If there's one thing New City Stage proved in the local professional debut of David Rabe's massive, messy, but brilliant Hurlyburly, it's that there are infinite ways to play Hollywood movieland denizens on the skids. But some are better than others.

The three-hour play is loaded with truths about the pre-celebrity-detox, pre-AIDS 1980s. It's a searing descendant of Who's Afraid of Virginia Woolf? with the chatty narrative of August Wilson.

This drama about four movie-biz guys wrestling with chaotic relationships past and present (and mostly failing) is at its considerable best when opening a window on alternate paranoid realities fueled by drugs and enabled by like-minded company.

When you emerge the wiser after absorbing the play's appalling truths - and remembering the brilliant writing (for drug-induced memory loss, "biodegradable moments") - the production has been successful.
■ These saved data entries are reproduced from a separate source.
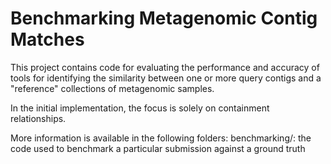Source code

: # Benchmarking Metagenomic Contig Matches 
This project contains code for evaluating the performance and accuracy of tools for 
identifying the similarity between one or more query contigs and a "reference" 
collections of metagenomic samples.

In the initial implementation, the focus is solely on containment relationships.

More information is available in the following folders:
benchmarking/:
  the code used to benchmark a particular submission against a ground truth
And this one is, despite questionable staging decisions that may make more sense as it settles into its run at the Adrienne Theatre.

On the plus side, key actors have personalized their roles well. Phil, a loose cannon whose dependence on women has violent manifestations, can seem like a cousin to Lennie in Of Mice and Men; Paul Felder makes him a lean, tightly wound paragon of control. As Mickey, Robert Smythe has many of the best lines, and he deserves them with his characterization of drug-transcending intelligence.
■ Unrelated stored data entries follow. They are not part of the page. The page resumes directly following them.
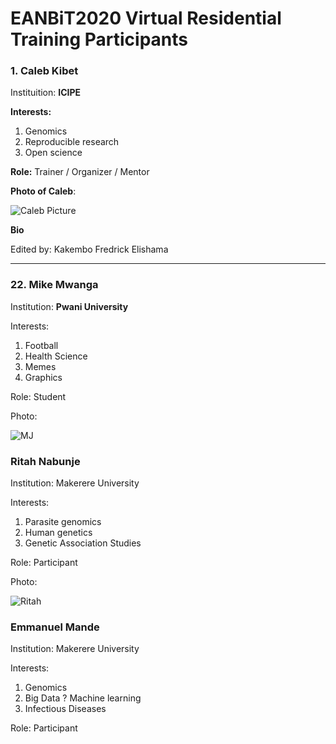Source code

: # EANBiT2020 Virtual Residential Training Participants

### 1. Caleb Kibet
Instituition: **ICIPE**

**Interests:** 
1. Genomics
1. Reproducible research
1. Open science


**Role:** Trainer / Organizer / Mentor

**Photo of Caleb**: 

![Caleb Picture](https://avatars2.githubusercontent.com/u/3762127?s=460&u=6207a79932618c06f74b5f21378b27fecc770eb1&v=4)

**Bio**


Edited by: Kakembo Fredrick Elishama
___


### 22. Mike Mwanga
Institution: **Pwani University**

Interests:
1. Football
2. Health Science
3. Memes
4. Graphics

Role: Student

Photo:

![MJ](https://external-content.duckduckgo.com/iu/?u=https%3A%2F%2Ftse1.mm.bing.net%2Fth%3Fid%3DOIP.zRlCllVLoB8yyo2N5qbUvAHaJk%26pid%3DApi&f=1)


### Ritah Nabunje
Institution: Makerere University

Interests:
1. Parasite genomics
1. Human genetics
1. Genetic Association Studies

Role: Participant

Photo:

![Ritah](https://scontent.febb4-1.fna.fbcdn.net/v/t1.0-9/89163754_1497334083767843_6047626020796760064_n.jpg?_nc_cat=104&_nc_sid=85a577&_nc_eui2=AeFfD7wjImsq7OIv9vtFmVAXOReZeaBO6ks5F5l5oE7qSxIHEF2wWzSxmHeqKC2Aiw1a2tlXDtxbGeMwFlyGiHnV&_nc_ohc=rUyzMO3hcAcAX-zOG7x&_nc_ht=scontent.febb4-1.fna&oh=254ebe8dff98a43728355bc8ec3b7ea9&oe=5F292657)

### Emmanuel Mande
Institution: Makerere University

Interests:
1. Genomics
1. Big Data ? Machine learning
1. Infectious Diseases

Role: Participant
As the main character, Eddie, Russ Widdall displays considerable resources, handling large amounts of language and solving technical problems like balancing a gun, a newspaper, and a bottle while acting stoned. But from his first scene, Widdall's character already has lost veneer and sunk so low you can't see how he's successful enough to afford all that cocaine. With so much stage time, he needs more contour.
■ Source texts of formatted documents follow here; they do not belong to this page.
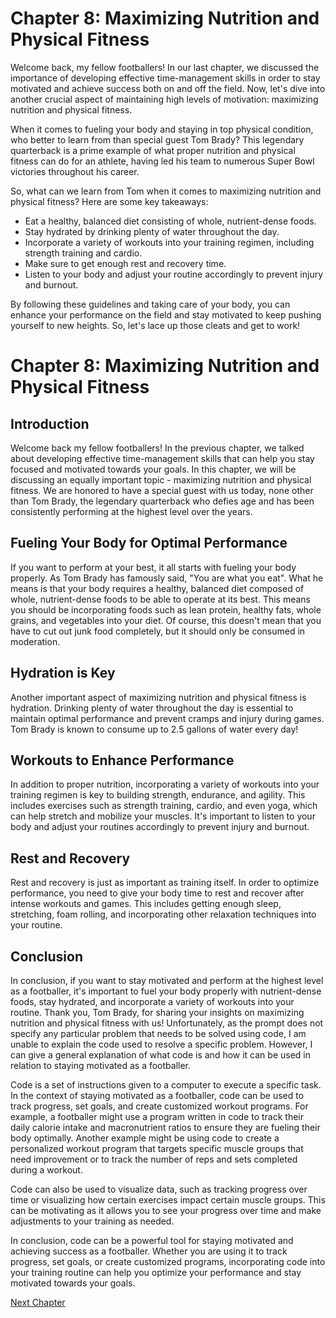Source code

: # Chapter 8: Maximizing Nutrition and Physical Fitness

Welcome back, my fellow footballers! In our last chapter, we discussed the importance of developing effective time-management skills in order to stay motivated and achieve success both on and off the field. Now, let's dive into another crucial aspect of maintaining high levels of motivation: maximizing nutrition and physical fitness.

When it comes to fueling your body and staying in top physical condition, who better to learn from than special guest Tom Brady? This legendary quarterback is a prime example of what proper nutrition and physical fitness can do for an athlete, having led his team to numerous Super Bowl victories throughout his career.

So, what can we learn from Tom when it comes to maximizing nutrition and physical fitness? Here are some key takeaways:

- Eat a healthy, balanced diet consisting of whole, nutrient-dense foods.
- Stay hydrated by drinking plenty of water throughout the day.
- Incorporate a variety of workouts into your training regimen, including strength training and cardio.
- Make sure to get enough rest and recovery time.
- Listen to your body and adjust your routine accordingly to prevent injury and burnout.

By following these guidelines and taking care of your body, you can enhance your performance on the field and stay motivated to keep pushing yourself to new heights. So, let's lace up those cleats and get to work!
# Chapter 8: Maximizing Nutrition and Physical Fitness

## Introduction
Welcome back my fellow footballers! In the previous chapter, we talked about developing effective time-management skills that can help you stay focused and motivated towards your goals. In this chapter, we will be discussing an equally important topic - maximizing nutrition and physical fitness. We are honored to have a special guest with us today, none other than Tom Brady, the legendary quarterback who defies age and has been consistently performing at the highest level over the years. 

## Fueling Your Body for Optimal Performance
If you want to perform at your best, it all starts with fueling your body properly. As Tom Brady has famously said, "You are what you eat". What he means is that your body requires a healthy, balanced diet composed of whole, nutrient-dense foods to be able to operate at its best. This means you should be incorporating foods such as lean protein, healthy fats, whole grains, and vegetables into your diet. Of course, this doesn't mean that you have to cut out junk food completely, but it should only be consumed in moderation.

## Hydration is Key
Another important aspect of maximizing nutrition and physical fitness is hydration. Drinking plenty of water throughout the day is essential to maintain optimal performance and prevent cramps and injury during games. Tom Brady is known to consume up to 2.5 gallons of water every day!

## Workouts to Enhance Performance
In addition to proper nutrition, incorporating a variety of workouts into your training regimen is key to building strength, endurance, and agility. This includes exercises such as strength training, cardio, and even yoga, which can help stretch and mobilize your muscles. It's important to listen to your body and adjust your routines accordingly to prevent injury and burnout.

## Rest and Recovery
Rest and recovery is just as important as training itself. In order to optimize performance, you need to give your body time to rest and recover after intense workouts and games. This includes getting enough sleep, stretching, foam rolling, and incorporating other relaxation techniques into your routine.

## Conclusion
In conclusion, if you want to stay motivated and perform at the highest level as a footballer, it's important to fuel your body properly with nutrient-dense foods, stay hydrated, and incorporate a variety of workouts into your routine. Thank you, Tom Brady, for sharing your insights on maximizing nutrition and physical fitness with us!
Unfortunately, as the prompt does not specify any particular problem that needs to be solved using code, I am unable to explain the code used to resolve a specific problem. However, I can give a general explanation of what code is and how it can be used in relation to staying motivated as a footballer.

Code is a set of instructions given to a computer to execute a specific task. In the context of staying motivated as a footballer, code can be used to track progress, set goals, and create customized workout programs. For example, a footballer might use a program written in code to track their daily calorie intake and macronutrient ratios to ensure they are fueling their body optimally. Another example might be using code to create a personalized workout program that targets specific muscle groups that need improvement or to track the number of reps and sets completed during a workout.

Code can also be used to visualize data, such as tracking progress over time or visualizing how certain exercises impact certain muscle groups. This can be motivating as it allows you to see your progress over time and make adjustments to your training as needed.

In conclusion, code can be a powerful tool for staying motivated and achieving success as a footballer. Whether you are using it to track progress, set goals, or create customized programs, incorporating code into your training routine can help you optimize your performance and stay motivated towards your goals.


[Next Chapter](09_Chapter09.md)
Also, director James J. Christy isn't good to the female characters. They anchor the play, but their humanity is masked by all-too-cheap exteriors. Even Christie Parker's Darlene, who has emerged from a breakdown to have a high-functioning life, looks vulgar. The aging professional slut Bonnie, played with desperate aggression by Mary Lee Bednarek, lacks the ironic detachment that makes her marginal life tolerable. And as randy drifter Donna, Sarah Van Auken is too reactive to be the survivor that she is.

Not huge problems, but ones you might notice less with a play that doesn't get so far under your skin.